U.S. Pat. No. 4,186,303, by Smith, et al., discloses an apparatus for detecting alpha particles from radon 222 and not radon 220 by enclosing the detector with a semi-permeable membrane which passes alpha particles from radon 222 but not from radon 220. The detector is designed to be placed in a hole in the earth to detect underground deposits of uranium and/or thorium. The apparatus has a number of disadvantages. First, it is designed only for use in detecting underground deposits of uranium and thorium and is not suitable for use in residential and industrial applications for the detection of radioactive materials released into the ambient atmosphere. Second, the apparatus detects only alpha particles from radon 222 and not other radioactive sources such as radon 220, which is a commonly encountered radioactive material in residential and industrial settings. Finally, the apparatus employs two dosimeters which, along with their supporting circuitry, substantially increase the complexity and cost of the device.
U.S. Pat. No. 4,811,714, by Simon et al., discloses an apparatus for continuous determination of gas-carried alpha activity caused by radioactive charge of thorium, uranium, platinum, and their decay products. The device employs a semiconductor sensor and claims improved response by the use of dummy circuitry and the electroplating of radon daughters onto the detector surface. The apparatus has a number of disadvantages. First, the dummy circuitry increases the complexity and cost of the device. Second, the counts arising from radon daughters plated onto the surface of the detector gives rise to inaccuracies in the radon count since the radon daughter concentration is not known a priori and can vary significantly. Finally, there are important limitations on the accuracy of the electrostatic precipitation method due to neutralization processes.
U.S. Pat. No. 4,960,998, by Peter, discloses an apparatus for determination of gas-carried alpha activity caused by the decay of thorium, uranium, plutonium and their decay products. The gas-carried alpha activity from the decay chains of radon 220 and radon 222 is subtracted from a total gas-carried alpha activity measured by the apparatus.
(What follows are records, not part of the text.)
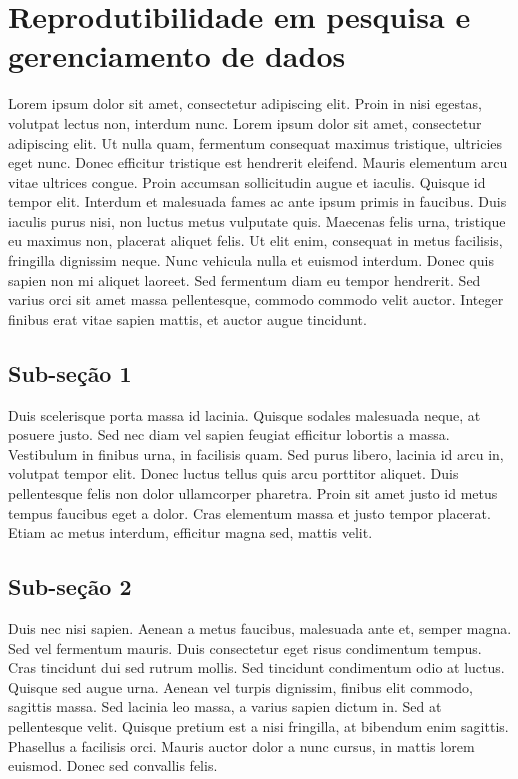 \documentclass[]{book}
\begin{document}
\hypertarget{reprodutibilidade-em-pesquisa-e-gerenciamento-de-dados}{%
\chapter{Reprodutibilidade em pesquisa e gerenciamento de dados}\label{reprodutibilidade-em-pesquisa-e-gerenciamento-de-dados}}

Lorem ipsum dolor sit amet, consectetur adipiscing elit. Proin in nisi egestas, volutpat lectus non, interdum nunc. Lorem ipsum dolor sit amet, consectetur adipiscing elit. Ut nulla quam, fermentum consequat maximus tristique, ultricies eget nunc. Donec efficitur tristique est hendrerit eleifend. Mauris elementum arcu vitae ultrices congue. Proin accumsan sollicitudin augue et iaculis. Quisque id tempor elit. Interdum et malesuada fames ac ante ipsum primis in faucibus. Duis iaculis purus nisi, non luctus metus vulputate quis. Maecenas felis urna, tristique eu maximus non, placerat aliquet felis. Ut elit enim, consequat in metus facilisis, fringilla dignissim neque. Nunc vehicula nulla et euismod interdum. Donec quis sapien non mi aliquet laoreet. Sed fermentum diam eu tempor hendrerit. Sed varius orci sit amet massa pellentesque, commodo commodo velit auctor. Integer finibus erat vitae sapien mattis, et auctor augue tincidunt.

\hypertarget{sub-seuxe7uxe3o-1-7}{%
\section{Sub-seção 1}\label{sub-seuxe7uxe3o-1-7}}

Duis scelerisque porta massa id lacinia. Quisque sodales malesuada neque, at posuere justo. Sed nec diam vel sapien feugiat efficitur lobortis a massa. Vestibulum in finibus urna, in facilisis quam. Sed purus libero, lacinia id arcu in, volutpat tempor elit. Donec luctus tellus quis arcu porttitor aliquet. Duis pellentesque felis non dolor ullamcorper pharetra. Proin sit amet justo id metus tempus faucibus eget a dolor. Cras elementum massa et justo tempor placerat. Etiam ac metus interdum, efficitur magna sed, mattis velit.

\hypertarget{sub-seuxe7uxe3o-2-7}{%
\section{Sub-seção 2}\label{sub-seuxe7uxe3o-2-7}}

Duis nec nisi sapien. Aenean a metus faucibus, malesuada ante et, semper magna. Sed vel fermentum mauris. Duis consectetur eget risus condimentum tempus. Cras tincidunt dui sed rutrum mollis. Sed tincidunt condimentum odio at luctus. Quisque sed augue urna. Aenean vel turpis dignissim, finibus elit commodo, sagittis massa. Sed lacinia leo massa, a varius sapien dictum in. Sed at pellentesque velit. Quisque pretium est a nisi fringilla, at bibendum enim sagittis. Phasellus a facilisis orci. Mauris auctor dolor a nunc cursus, in mattis lorem euismod. Donec sed convallis felis.
\end{document}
The apparatus employs three alpha counters, one to measure total alpha activity, one to measure gas-carried alpha activity of Rn-220 and one to measure the gas-carried alpha activity of Rn-222. The apparatus also has a number of disadvantages. First, the apparatus is not intended to determine the full spectrum of alpha particles generated by radioactive sources, but subtracts out the alpha activity from the decay chains of radon 220 and radon 222. Second, the use of three separate detectors and their supporting circuitry substantially increases the complexity and cost of the device. Accordingly, the device is not suitable for residential and industrial applications which require an inexpensive apparatus to detect the full spectrum of alpha activity generated from radioactive sources.